Collect every line in the records below that contains the word "https".
Start of Block
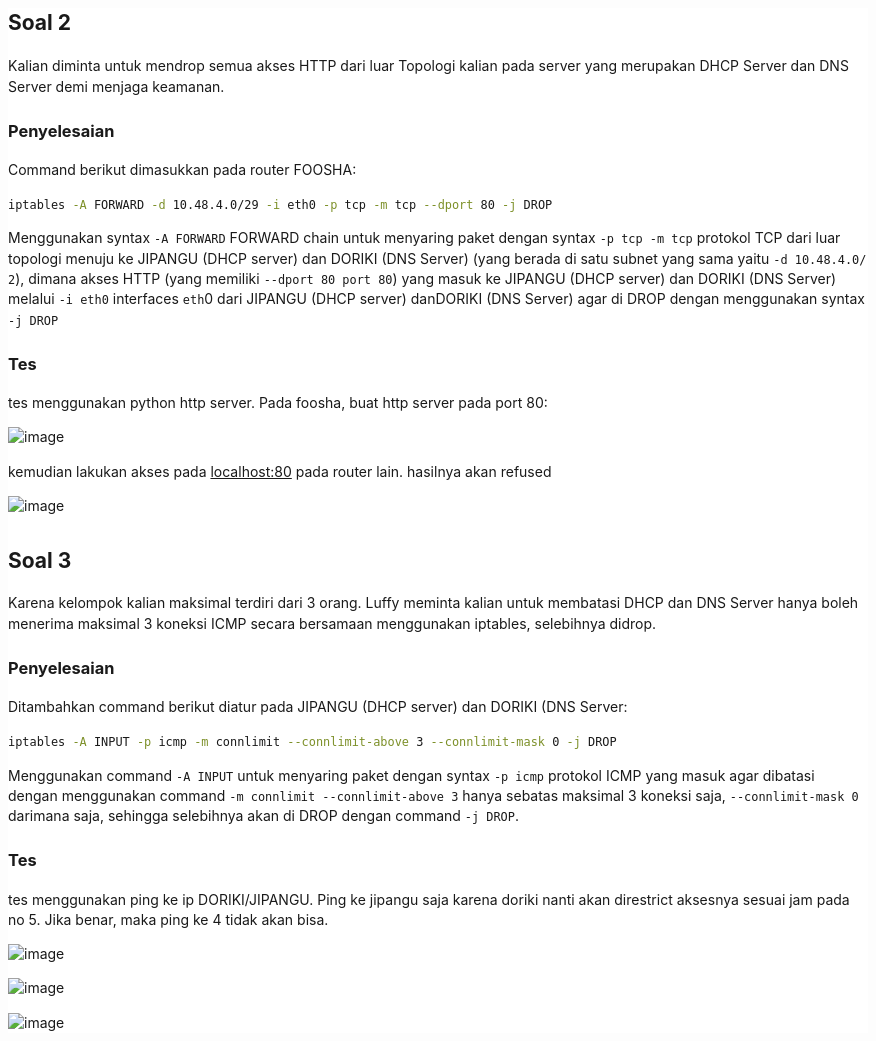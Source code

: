## Soal 2
Kalian diminta untuk mendrop semua akses HTTP dari luar Topologi kalian pada server yang merupakan DHCP Server dan DNS Server demi menjaga keamanan.
### Penyelesaian
Command berikut dimasukkan pada router FOOSHA:
```bash
iptables -A FORWARD -d 10.48.4.0/29 -i eth0 -p tcp -m tcp --dport 80 -j DROP
```

Menggunakan syntax `-A FORWARD` FORWARD chain untuk menyaring paket dengan syntax `-p tcp -m tcp` protokol TCP dari luar topologi menuju ke JIPANGU (DHCP server) dan DORIKI (DNS Server) (yang berada di satu subnet yang sama yaitu `-d 10.48.4.0/2`), dimana akses HTTP (yang memiliki `--dport 80 port 80`) yang masuk ke JIPANGU (DHCP server) dan DORIKI (DNS Server) melalui `-i eth0` interfaces `eth`0 dari  JIPANGU (DHCP server) danDORIKI (DNS Server) agar di DROP dengan menggunakan syntax `-j DROP`

### Tes
tes menggunakan python http server. Pada foosha, buat http server pada port 80:

![image](https://user-images.githubusercontent.com/73151823/145667395-a89a033d-9ad9-467d-a2d0-1db1376d707b.png)

kemudian lakukan akses pada [localhost:80](http://localhost:80) pada router lain. hasilnya akan refused

![image](https://user-images.githubusercontent.com/73151823/145667402-e2bdc83e-26ca-4a21-a261-3cfbf33b48fa.png)

## Soal 3
Karena kelompok kalian maksimal terdiri dari 3 orang. Luffy meminta kalian untuk membatasi DHCP dan DNS Server hanya boleh menerima maksimal 3 koneksi ICMP secara bersamaan menggunakan iptables, selebihnya didrop.
### Penyelesaian
Ditambahkan command berikut diatur pada JIPANGU (DHCP server) dan DORIKI (DNS Server:
```bash
iptables -A INPUT -p icmp -m connlimit --connlimit-above 3 --connlimit-mask 0 -j DROP
```
Menggunakan command `-A INPUT` untuk menyaring paket dengan syntax `-p icmp` protokol ICMP yang masuk agar dibatasi dengan menggunakan command `-m connlimit --connlimit-above 3` hanya sebatas maksimal 3 koneksi saja,  `--connlimit-mask 0` darimana saja, sehingga selebihnya akan di DROP dengan command `-j DROP`.

### Tes
tes menggunakan ping ke ip DORIKI/JIPANGU. Ping ke jipangu saja karena doriki nanti akan direstrict aksesnya sesuai jam pada no 5. Jika benar, maka ping ke 4 tidak akan bisa.

![image](https://user-images.githubusercontent.com/73151823/145667429-c8aa78e6-f410-4cf3-be7e-8dbd780ac17f.png)

![image](https://user-images.githubusercontent.com/73151823/145667433-4e7c9a9f-af38-4398-aef8-07b834477bf5.png)

![image](https://user-images.githubusercontent.com/73151823/145667440-58c3d770-d5ef-4e03-9854-dbeabb7e5db3.png)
End of Block
◆ SOLUTION TO THE EXERCISE
![image](https://user-images.githubusercontent.com/73151823/145667395-a89a033d-9ad9-467d-a2d0-1db1376d707b.png)
![image](https://user-images.githubusercontent.com/73151823/145667402-e2bdc83e-26ca-4a21-a261-3cfbf33b48fa.png)
![image](https://user-images.githubusercontent.com/73151823/145667429-c8aa78e6-f410-4cf3-be7e-8dbd780ac17f.png)
![image](https://user-images.githubusercontent.com/73151823/145667433-4e7c9a9f-af38-4398-aef8-07b834477bf5.png)
![image](https://user-images.githubusercontent.com/73151823/145667440-58c3d770-d5ef-4e03-9854-dbeabb7e5db3.png)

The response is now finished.